Visualizing hierarchical data

Today much data is gathered from the web. Data from websites often tend to be hierarchical in nature: For example, on Amazon we have categories (music, books, etc.), then within a category there are sub-categories (e.g, within Books: Business & Technology, Childrens' books, etc.), and sometimes there are ever additional layers. Other examples are eBay, epinions, and almost any e-tailor. Even travel sites usually include some level of hierarchy.

The standard plots and graphs such as bar charts, histograms, boxplots might be useful for visualizing a particular level of hierarchy, but not the "big picture". The method of trellising is useful, where a particular graph is "broken down" by one or more variables. However, you still do not directly see the hierarchy.

An ingenious method for visualizing hierarchical data is the Treemap, designed by Professor Ben Shneiderman from the Human-Computer Lab at the University of Maryland. The treemap is basically a rectangle region broken down into sub-rectangles (and then possbily into further sub-sub-rectangles), where each basic smallest rectangle represents the unit of interest. Then color and/or size can be used to describe measures of interest.
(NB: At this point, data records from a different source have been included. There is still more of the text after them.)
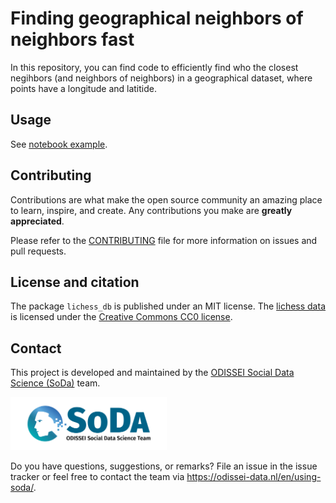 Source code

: # Finding geographical neighbors of neighbors fast

In this repository, you can find code to efficiently find who the closest negihbors (and neighbors of neighbors) in a geographical dataset, where points have a longitude and latitide.


## Usage

See [notebook example](https://github.com/sodascience/find_geo_peers_fast/blob/main/example_peers.ipynb).


## Contributing

Contributions are what make the open source community an amazing place
to learn, inspire, and create. Any contributions you make are **greatly
appreciated**.

Please refer to the
[CONTRIBUTING](https://github.com/sodascience/find_geo_peers_fast/blob/main/CONTRIBUTING.md)
file for more information on issues and pull requests.



## License and citation

The package `lichess_db` is published under an MIT license. 
The [lichess data](https://database.lichess.org/) is licensed under the [Creative Commons CC0 license](https://creativecommons.org/publicdomain/zero/1.0/).


## Contact

This project is developed and maintained by the [ODISSEI Social Data
Science (SoDa)](https://odissei-data.nl/nl/soda/) team.

<img src="soda_logo.png" alt="SoDa logo" width="250px"/>

Do you have questions, suggestions, or remarks? File an issue in the issue
tracker or feel free to contact the team via
https://odissei-data.nl/en/using-soda/.
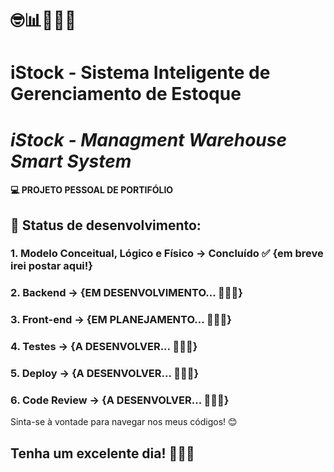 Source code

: # 🤓📊👨🏼‍💻 
# iStock - Sistema Inteligente de Gerenciamento de Estoque
# <i>iStock - Managment Warehouse Smart System</i>

#### 💻 PROJETO PESSOAL DE PORTIFÓLIO

## 📌 Status de desenvolvimento:
### 1. Modelo Conceitual, Lógico e Físico -> Concluído ✅ {em breve irei postar aqui!}
### 2. Backend -> {EM DESENVOLVIMENTO... 👨🏼‍💻}
### 3. Front-end -> {EM PLANEJAMENTO... 👨🏼‍💻}
### 4. Testes -> {A DESENVOLVER... 👨🏼‍💻}
### 5. Deploy -> {A DESENVOLVER... 👨🏼‍💻}
### 6. Code Review -> {A DESENVOLVER... 👨🏼‍💻}

 
Sinta-se à vontade para navegar nos meus códigos! 😊

## Tenha um excelente dia! 🎉🙏🏼
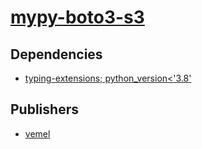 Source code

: # [mypy-boto3-s3](https://pypi.org/project/mypy-boto3-s3)

## Dependencies
- [typing-extensions; python_version<'3.8'](packages/t/typing-extensions.md)



## Publishers
- [vemel](https://pypi.org/user/vemel)

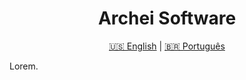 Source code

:<h1 align="center">Archei Software</h1>

<p align="center">
  <a href="README-ENG.md">🇺🇸 English</a> |
  <a href="README.md">🇧🇷 Português</a>
</p>

<p align="left">Lorem.</p>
Treemap's original goal was to visualize one's hard drive (with all its directories and sub-directories) for detecting pheonomena such as duplications. There a file was a single entity, and its size, for instance, could be represented by the rectangle's size. Since its development in the 1990s it has spread widely across almost every possible discipline. Probably the most popular application is in SmartMoney's Map of the Market where you can visualize the current state of the entire stock market. The strength of the treemap lies both in the ability to include multiple levels of hierarchy (you can drill-in and out to different levels) and also in its interactive nature, where users can choose to manipulate color, size, and order to represent measures of interest.

Microsoft research posts a free Excel add-on called Treemapper, but after trying it out I think it is too limited: It allows only one level of hierarchy and does not have any interactivity (it also requires only numerical information).

Last month the business section of the New York Times featured an article This time, no roadside assistance on DaimlerChrysler, which included a neat Treemap. Since it is no longer available online (NYT does not include graphics in its archives...) here it is -- courtesy of Amanda Cox from the NYT, known as their "statistics wiz".


You can find many more neat examples of using Treemap on the HCIL website.

1 comment:

Unknown said...

Treemapper allows multiple levels of data: simply embed the hierarchy in the names of your fields.

That is, make your spreadsheet look like
1 1 TOP
1 2 TOP L1
1 3 TOP L2
1 4 TOP L2 DEEPLY
2 1 OTHER

...etc...